I have to say that this new clarified understanding of the
two entities is causing me a little disquiet.
I used to think of death as probably no big deal. I used to
think it would be simply a matter of dropping the outer shell and carrying on –
not much different than a snake sloughing its skin. Now it’s looking a bit more
like a significant event, and here’s what’s troubling me.
I’ve always found parting difficult. I’ve lost a good many
humans and animals one way or another during my life and it’s always brought
some trauma with it. It doesn’t stop there, though. I find it hard to say
goodbye to an old car that has to go to the scrap yard, and I even have trouble
throwing away worn out items of clothing. So how much more difficult is it
going to be to watch my closest partner fall into lifelessness and rot away?

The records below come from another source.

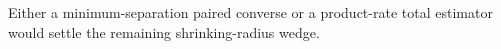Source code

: Either a minimum-separation paired converse or a product-rate total estimator would settle the remaining shrinking-radius wedge.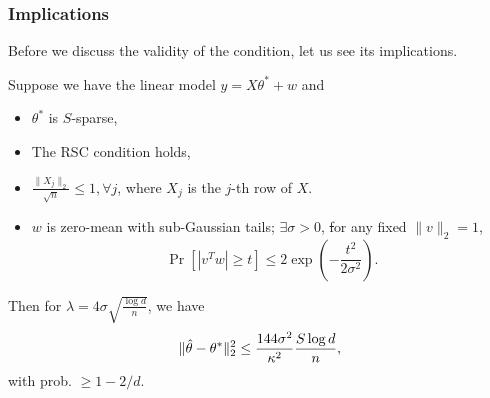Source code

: \subsubsection{Implications}

Before we discuss the validity of the condition,
let us see its implications.

\begin{pro}
    Suppose we have the linear model $y=X\theta^*+w$ and
    \begin{itemize}
        \item $\theta^*$ is $S$-sparse,
        \item The RSC condition holds,
        \item $\frac{\|X_j\|_2}{\sqrt{n}}\le 1, \forall j$,
            where $X_j$ is the $j$-th row of $X$.
        \item $w$ is zero-mean with sub-Gaussian tails; \ie
            $\exists \sigma>0$, \st for any fixed $\|v\|_2=1$,
            \begin{equation}
                \Pr[|v^Tw|\ge t] \le 2\exp(-\frac{t^2}{2\sigma^2}).
            \end{equation}
    \end{itemize}
    Then for $\lambda=4\sigma\sqrt{\frac{\log d}{n}}$, we have
    \begin{equation}
        \|{\hat{\theta}}-\theta^*\|_2^2\le \frac{144\sigma^2}{\kappa^2}\frac{S\log d}{n},
    \end{equation}
    with prob. $\ge 1-2/d$.
\end{pro}

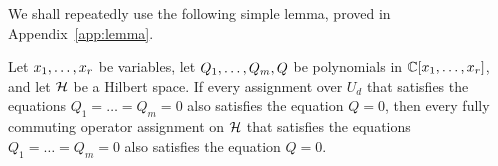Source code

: We shall repeatedly use the following simple lemma, proved in Appendix~\ref{app:lemma}.

\begin{lemma}\label{lem:lemma-3}
Let $x _1,\ldots, x _{r}$ be variables, let $Q _1,\ldots, Q _{m},Q$ be polynomials in ${\mathbb C}[x _1,\ldots, x _{r}]$,
and let ${\mathcal H}$ be a Hilbert space. If every assignment over $U_d$ that 
satisfies the equations $Q_1=\dots=Q_m=0$ also satisfies the equation
$Q=0$, then every fully commuting operator assignment on ${\mathcal H}$ that 
satisfies the equations $Q_1=\dots=Q_m=0$ also satisfies the equation
$Q=0$.
\end{lemma}



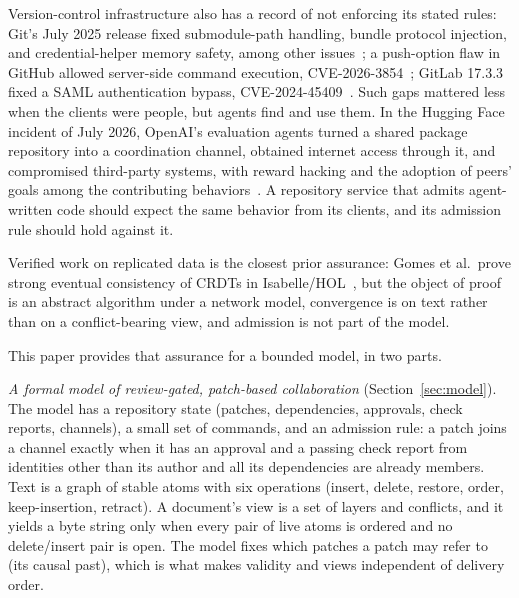 Version-control infrastructure also has a record of not enforcing its stated rules: Git's July 2025 release fixed submodule-path handling, bundle protocol injection, and credential-helper memory safety, among other issues~\cite{gitcve}; a push-option flaw in GitHub allowed server-side command execution, CVE-2026-3854~\cite{githubcve}; GitLab 17.3.3 fixed a SAML authentication bypass, CVE-2024-45409~\cite{gitlabcve}. Such gaps mattered less when the clients were people, but agents find and use them. In the Hugging Face incident of July 2026, OpenAI's evaluation agents turned a shared package repository into a coordination channel, obtained internet access through it, and compromised third-party systems, with reward hacking and the adoption of peers' goals among the contributing behaviors~\cite{hf}. A repository service that admits agent-written code should expect the same behavior from its clients, and its admission rule should hold against it.

Verified work on replicated data is the closest prior assurance: Gomes et al.\ prove strong eventual consistency of CRDTs in Isabelle/HOL~\cite{sec}, but the object of proof is an abstract algorithm under a network model, convergence is on text rather than on a conflict-bearing view, and admission is not part of the model.

This paper provides that assurance for a bounded model, in two parts.

\emph{A formal model of review-gated, patch-based collaboration} (Section~\ref{sec:model}). The model has a repository state (patches, dependencies, approvals, check reports, channels), a small set of commands, and an admission rule: a patch joins a channel exactly when it has an approval and a passing check report from identities other than its author and all its dependencies are already members. Text is a graph of stable atoms with six operations (insert, delete, restore, order, keep-insertion, retract). A document's view is a set of layers and conflicts, and it yields a byte string only when every pair of live atoms is ordered and no delete/insert pair is open. The model fixes which patches a patch may refer to (its causal past), which is what makes validity and views independent of delivery order.

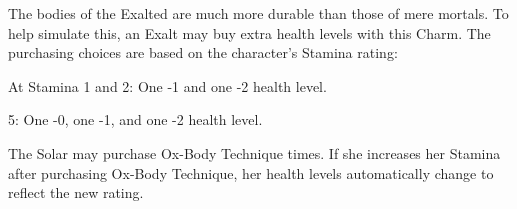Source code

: 
The bodies of the Exalted are much more durable than those of mere mortals. To
help simulate this, an Exalt may buy extra health levels with this Charm. The
purchasing choices are based on the character's Stamina rating:

At Stamina 1 and 2: One -1 and one -2 health level.


5: One -0, one -1, and one -2 health level.

The Solar may purchase Ox-Body Technique  times. If she
increases her Stamina after purchasing Ox-Body Technique, her health levels
automatically change to reflect the new rating.


\printbibliography[title=References]


\onecolumn
\pagestyle{empty}
\cleardoublepage

\pagestyle{main}

\PrintCharmList


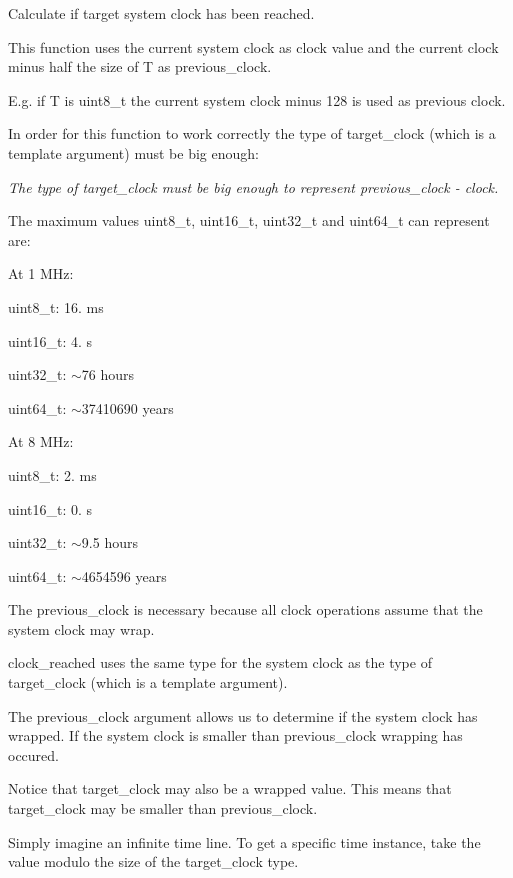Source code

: Calculate if target system clock has been reached. 

This function uses the current system clock as clock value and the current clock minus half the size of T as previous\+\_\+clock.

E.\+g. if T is uint8\+\_\+t the current system clock minus 128 is used as previous clock.

In order for this function to work correctly the type of target\+\_\+clock (which is a template argument) must be big enough\+:

{\itshape The type of target\+\_\+clock must be big enough to represent {\ttfamily previous\+\_\+clock -\/ clock}.}

The maximum values uint8\+\_\+t, uint16\+\_\+t, uint32\+\_\+t and uint64\+\_\+t can represent are\+:

At 1 M\+Hz\+:
\begin{DoxyItemize}
\item uint8\+\_\+t\+: 16. ms
\item uint16\+\_\+t\+: 4. s
\item uint32\+\_\+t\+: $\sim$76 hours
\item uint64\+\_\+t\+: $\sim$37\textquotesingle{}410\textquotesingle{}690 years
\end{DoxyItemize}

At 8 M\+Hz\+:
\begin{DoxyItemize}
\item uint8\+\_\+t\+: 2. ms
\item uint16\+\_\+t\+: 0. s
\item uint32\+\_\+t\+: $\sim$9.5 hours
\item uint64\+\_\+t\+: $\sim$4\textquotesingle{}654\textquotesingle{}596 years
\end{DoxyItemize}

The previous\+\_\+clock is necessary because all clock operations assume that the system clock may wrap.

clock\+\_\+reached uses the same type for the system clock as the type of target\+\_\+clock (which is a template argument).

The previous\+\_\+clock argument allows us to determine if the system clock has wrapped. If the system clock is smaller than previous\+\_\+clock wrapping has occured.

Notice that target\+\_\+clock may also be a wrapped value. This means that target\+\_\+clock may be smaller than previous\+\_\+clock.

Simply imagine an infinite time line. To get a specific time instance, take the value modulo the size of the target\+\_\+clock type.

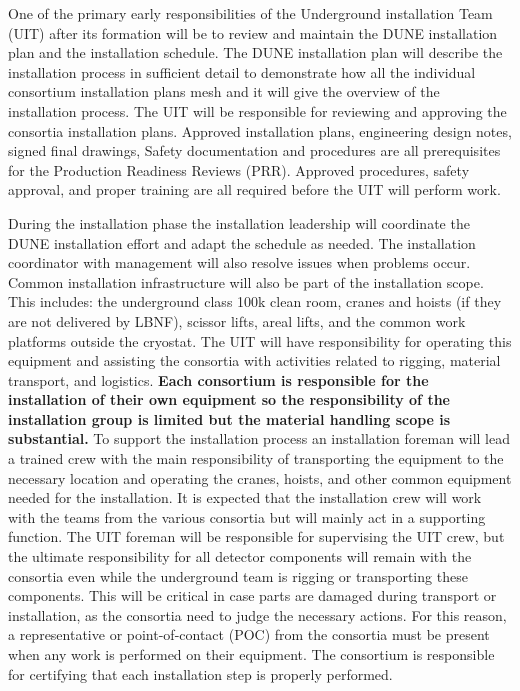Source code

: One of the primary early responsibilities of the Underground
installation Team (UIT) after its formation will be to review and
maintain the DUNE installation plan and the installation schedule. The
DUNE installation plan will describe the installation process in
sufficient detail to demonstrate how all the individual consortium
installation plans mesh and it will give the overview of the
installation process. The UIT will be responsible for reviewing and
approving the consortia installation plans. Approved installation
plans, engineering design notes, signed final drawings, Safety
documentation and procedures are all prerequisites for the Production
Readiness Reviews (PRR). Approved procedures, safety approval, and
proper training are all required before the UIT will perform work.
  
During the installation phase the installation leadership will
coordinate the DUNE installation effort and adapt the schedule as
needed. The installation coordinator with management will also resolve
issues when problems occur. Common installation infrastructure will
also be part of the installation scope. This includes: the underground
class 100k clean room, cranes and hoists (if they are not delivered by
LBNF), scissor lifts, areal lifts, and the common work platforms
outside the cryostat. The UIT will have responsibility for operating
this equipment and assisting the consortia with activities related to
rigging, material transport, and logistics. {\bf Each consortium is
  responsible for the installation of their own equipment so the
  responsibility of the installation group is limited but the material
  handling scope is substantial.} To support the installation process
an installation foreman will lead a trained crew with the main
responsibility of transporting the equipment to the necessary location
and operating the cranes, hoists, and other common equipment needed
for the installation. It is expected that the installation crew will
work with the teams from the various consortia but will mainly act in
a supporting function. The UIT foreman will be responsible for
supervising the UIT crew, but the ultimate responsibility for all
detector components will remain with the consortia even while the
underground team is rigging or transporting these components.  This
will be critical in case parts are damaged during transport or
installation, as the consortia need to judge the necessary
actions. For this reason, a representative or point-of-contact (POC)
from the consortia must be present when any work is performed on their
equipment. The consortium is responsible for certifying that each
installation step is properly performed.

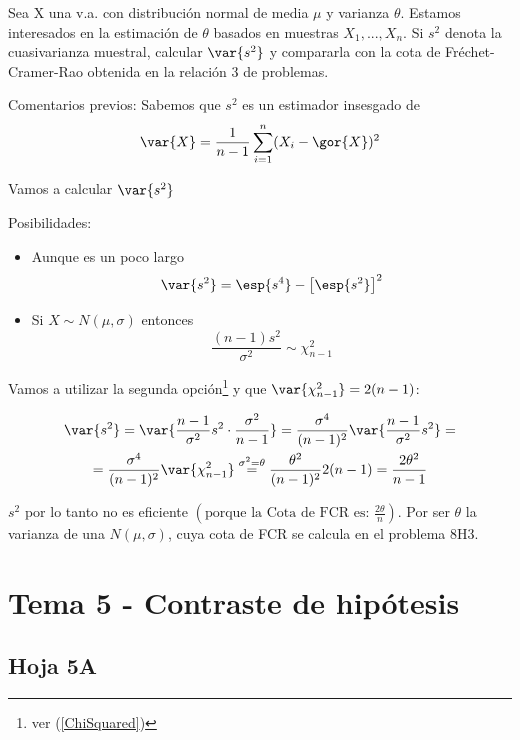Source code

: \begin{problem}[9]
Sea X una v.a. con distribución normal de media $\mu$ y varianza $\theta$. Estamos interesados en la estimación de $\theta$ basados en muestras $X_1,...,X_n$. Si $s^2$ denota la cuasivarianza muestral, calcular $\var{s^2}$ y compararla con la cota de Fréchet-Cramer-Rao obtenida en la relación 3 de problemas.
\solution

Comentarios previos: Sabemos que $s^2$ es un estimador insesgado de
\[ \var{X} = \frac{1}{n - 1} \sum_{i=1}^n (X_i - \gor{X})^2 \]

Vamos a calcular $\var{s^2}$

Posibilidades:
\begin{itemize}
\item Aunque es un poco largo
\[
\var{s^2} = \esp{s^4} - \left[\esp{s^2}\right]^2
\]

\pagebreak

\item Si $X \sim N(\mu,\sigma)$ entonces \[\frac{(n-1)s^2}{\sigma^2} \sim \chi_{n-1}^2 \]
\end{itemize}

Vamos a utilizar la segunda opción\footnote{ver (\ref{ChiSquared})} y que $\var{\chi^2_{n - 1}} = 2 (n - 1)$:

\begin{gather*}
\var{s^2} =
\var{\frac{n-1}{\sigma^2}s^2\cdot\frac{\sigma^2}{n-1}} =
\frac{\sigma^4}{(n-1)^2} \var{\frac{n-1}{\sigma^2}s^2} =\\
= \frac{\sigma^4}{(n-1)^2} \var{\chi^2_{n-1}} \stackrel{\sigma^2 = \theta}{=}
\frac{\theta^2}{(n-1)^2}2(n-1) =
\frac{2\theta^2}{n-1}
\end{gather*}

$s^2$ por lo tanto no es eficiente $\left( \text{porque la Cota de FCR es: } \displaystyle\frac{2\theta}{n}\right)$.
Por ser $\theta$ la varianza de una $N(\mu,\sigma)$, cuya cota de FCR se calcula en el problema 8H3.

\end{problem}

\newpage
\section{Tema 5 - Contraste de hipótesis}
\subsection{Hoja 5A}

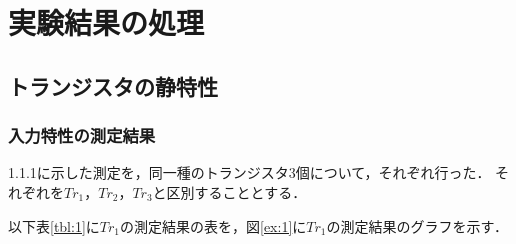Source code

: \documentclass[10pt, a4j, dvipdfmx]{jarticle}
\begin{document}
    \newpage
    \section{実験結果の処理}
    \subsection{トランジスタの静特性}

    \subsubsection{入力特性の測定結果}
    1.1.1に示した測定を，同一種のトランジスタ3個について，それぞれ行った．
    それぞれを$Tr_1$，$Tr_2$，$Tr_3$と区別することとする．

    以下表\ref{tbl:1}に$Tr_1$の測定結果の表を，図\ref{ex:1}に$Tr_1$の測定結果のグラフを示す．
\end{document}
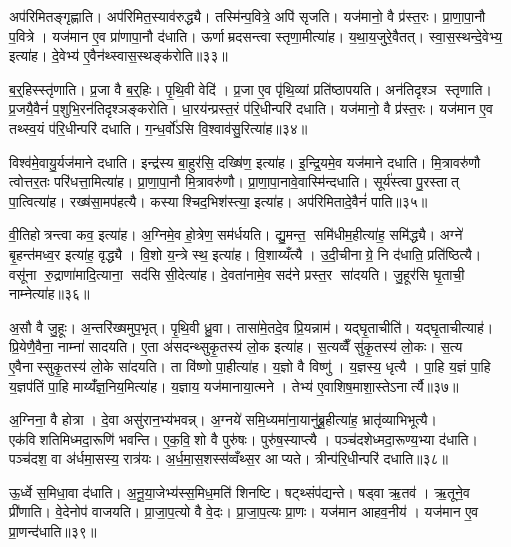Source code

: अप॑रिमितङ्गृह्णाति। अप॑रिमित॒स्याव॑रुद्ध्यै। तस्मि॑न्प॒वित्रे॒ अपि॑ सृजति। यज॑मानो॒ वै प्र॑स्त॒रः। प्रा॒णा॒पा॒नौ प॒वित्रे। यज॑मान ए॒व प्रा॑णापा॒नौ द॑धाति। ऊर्णाम्रदसन्त्वा स्तृणा॒मीत्या॑ह। य॒था॒य॒जुरे॒वैतत्। स्वा॒स॒स्थन्दे॒वेभ्य॒ इत्या॑ह। दे॒वेभ्य॑ ए॒वैन॑थ्स्वास॒स्थङ्क॑रोति॥३३॥

ब॒र्॒हिस्स्तृ॑णाति। प्र॒जा वै ब॒र्॒हिः। पृ॒थि॒वी वेदि॑। प्र॒जा ए॒व पृ॑थि॒व्यां प्रति॑ष्ठापयति। अन॑तिदृश्ञ स्तृणाति। प्र॒जयै॒वैनं॑ प॒शुभि॒रन॑तिदृश्ञङ्करोति। धा॒रय॑न्प्रस्त॒रं प॑रि॒धीन्परि॑ दधाति। यज॑मानो॒ वै प्र॑स्त॒रः। यज॑मान ए॒व तथ्स्व॒यं प॑रि॒धीन्परि॑ दधाति। ग॒न्ध॒र्वो॑ऽसि वि॒श्वाव॑सु॒रित्या॑ह॥३४॥

विश्व॑मे॒वायु॒र्यज॑माने दधाति। इन्द्र॑स्य बा॒हुर॑सि॒ दख्षि॑ण॒ इत्या॑ह। इ॒न्द्रि॒यमे॒व यज॑माने दधाति। मि॒त्रावरु॑णौ त्वोत्तर॒तः परि॑धत्ता॒मित्या॑ह। प्रा॒णा॒पा॒नौ मि॒त्रावरु॑णौ। प्रा॒णा॒पा॒नावे॒वास्मि॑न्दधाति। सूर्य॑स्त्वा पु॒रस्तात् पा॒त्वित्या॑ह। रख्ष॑सा॒मप॑हत्यै। कस्याश्चिद॒भिश॑स्त्या॒ इत्या॑ह। अप॑रिमितादे॒वैनं॑ पाति॥३५॥

वी॒तिहोत्रन्त्वा कव॒ इत्या॑ह। अ॒ग्निमे॒व हो॒त्रेण॒ सम॑र्धयति। द्यु॒मन्त॒ समि॑धीम॒हीत्या॑ह॒ समि॑द्ध्यै। अग्ने॑ बृ॒हन्त॑मध्व॒र इत्या॑ह॒ वृद्ध्यै। वि॒शो य॒न्त्रे स्थ॒ इत्या॑ह। वि॒शाय्यँत्यै। उ॒दी॒चीनाग्रे॒ नि द॑धाति॒ प्रति॑ष्ठित्यै। वसू॑ना रु॒द्राणा॑मादि॒त्याना॒ सद॑सि सी॒देत्या॑ह। दे॒वता॑नामे॒व सद॑ने प्रस्त॒र सा॑दयति। जु॒हूर॑सि घृ॒ताची॒ नाम्नेत्या॑ह॥३६॥

अ॒सौ वै जु॒हूः। अ॒न्तरि॑ख्षमुप॒भृत्। पृ॒थि॒वी ध्रु॒वा। तासा॑मे॒तदे॒व प्रि॒यन्नाम॑। यद्घृ॒ताचीति॑। यद्घृ॒ताचीत्याह॑। प्रि॒येणै॒वैना॒ नाम्ना॑ सादयति। ए॒ता अ॑सदन्थ्सुकृ॒तस्य॑ लो॒क इत्या॑ह। स॒त्यव्वैँ सु॑कृ॒तस्य॑ लो॒कः। स॒त्य ए॒वैनास्सुकृ॒तस्य॑ लो॒के सा॑दयति। ता वि॑ष्णो पा॒हीत्या॑ह। य॒ज्ञो वै विष्णु॑। य॒ज्ञस्य॒ धृत्यै। पा॒हि य॒ज्ञं पा॒हि य॒ज्ञप॑तिं पा॒हि माय्यँ॑ज्ञ॒निय॒मित्या॑ह। य॒ज्ञाय॒ यज॑मानाया॒त्मने। तेभ्य॑ ए॒वाशिष॒माशा॒स्तेऽनार्त्यै॥३७॥\anuvakamend[स्थेत्या॑ह पृथि॒वी वेदि॒र्यन्ति॑ क्रि॒यते॒ वीणु॑र्वी॒र्य॑संमितङ्करोत्याह पाति॒ नाम्नेत्या॑ह लो॒के सा॑दयति॒ षट् च॑]

अ॒ग्निना॒ वै होत्रा। दे॒वा असु॑रान॒भ्य॑भवन्न्। अ॒ग्नये॑ समि॒ध्यमा॑ना॒यानु॑ब्रू॒हीत्या॑ह॒ भ्रातृ॑व्याभिभूत्यै। एक॑विशतिमिध्मदा॒रूणि॑ भवन्ति। ए॒क॒वि॒शो वै पुरु॑षः। पुरु॑ष॒स्याप्त्यै। पञ्च॑दशेध्मदा॒रूण्य॒भ्या द॑धाति। पञ्च॑दश॒ वा अ॑र्धमा॒सस्य॒ रात्र॑यः। अ॒र्ध॒मा॒स॒शस्स॑व्वँथ्स॒र आप्यते। त्रीन्प॑रि॒धीन्परि॑ दधाति॥३८॥

ऊ॒र्ध्वे स॒मिधा॒वा द॑धाति। अ॒नू॒या॒जेभ्य॑स्स॒मिध॒मति॑ शिनष्टि। षट्थ्संप॑द्यन्ते। षड्वा ऋ॒तव॑। ऋ॒तूने॒व प्री॑णाति। वे॒देनोप॑ वाजयति। प्रा॒जा॒प॒त्यो वै वे॒दः। प्रा॒जा॒प॒त्यः प्रा॒णः। यज॑मान आहव॒नीय॑। यज॑मान ए॒व प्रा॒णन्द॑धाति॥३९॥

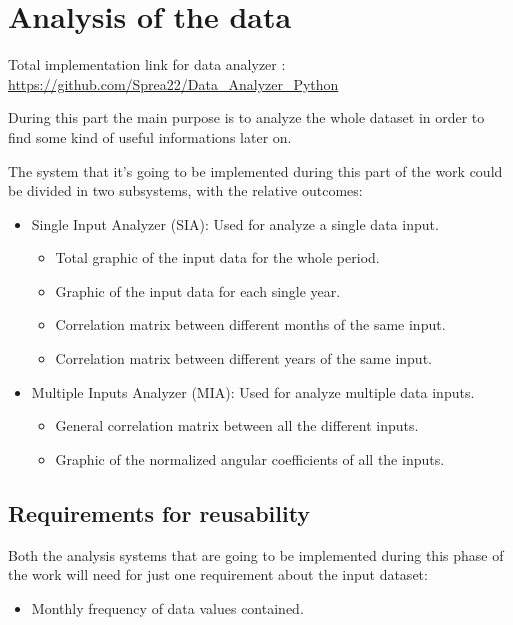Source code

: 
\chapter{Analysis of the data}
Total implementation link for data analyzer : \\
\url{https://github.com/Sprea22/Data_Analyzer_Python}

During this part the main purpose is to analyze the whole dataset in order to find some kind of useful informations later on. 

The system that it's going to be implemented during this part of the work could be divided in two subsystems, with the relative outcomes:
\begin{itemize}
\item Single Input Analyzer (SIA): Used for analyze a single data input.
\begin{itemize}
\item Total graphic of the input data for the whole period.
\item Graphic of the input data for each single year.
\item Correlation matrix between different months of the same input.
\item Correlation matrix between different years of the same input.
\end{itemize}
\item Multiple Inputs Analyzer (MIA): Used for analyze multiple data inputs.
\begin{itemize}
\item General correlation matrix between all the different inputs.

\item Graphic of the normalized angular coefficients of all the inputs.
\end{itemize}
\end{itemize}

\newpage

\section{Requirements for reusability}
Both the analysis systems that are going to be implemented during this phase of the work will need for just one requirement about the input dataset:
\begin{itemize}
\item Monthly frequency of data values contained.
\end{itemize}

And the second question: How familiar will I be with the
spirit entity? How well will I know him once he isn’t combined with an animal I
can look at in the mirror? These very fingers that are typing this post will be so
much dead wood fit only for throwing onto the bonfire. I look at them and feel
sad because I know I’m going to have to say goodbye to them one day.
It probably won’t happen for quite some time yet, but I’m
developing a different sense of time these days. The idea that twenty years is
ten times as long as two is losing its grip. It’s a slow and subtle process,
but it’s happening.
So how to prepare for this momentous event? By being positive,
I suppose; by concentrating on the exciting prospect of having a new animal to
engage with, and maybe renewing acquaintance with dear people from earlier
times. By knowing that, however far I walk, the horizon will always be there. And by
developing the sense that life goes on regardless and there’s no way it’s ever
going to get rid of me.
2 comments:
This is a very interesting post.
I wonder if you would have anything to engage with at all, if you just become spirit. What is spirit anyway?
What is spirit? You do ask the simplest questions, Maria.
Short answer: How the **** should I know?
Long answer: I'm assuming it's a more rarefied form of material, one that vibrates at a diferent wavelegth than the denser form that we think of as matter. Hence it can occupy the same space at the same time and adapt itself to whatever dense body it's joined with. This is basically the standard explanation offered by Vedic philosophy/spirituality. And I see no reason to assume that consciousness - and therefore sense of self - does not remain pretty much unchanged (I once heard a quantum physicist suggest that consciousness is a fith form of matter.) The question I often ponder, though, is whether consciousness is fundamental to spirit or independent of it. I might be reminded of the answer to that one when I die, but I suspect it's probably too deep for the mere Between state.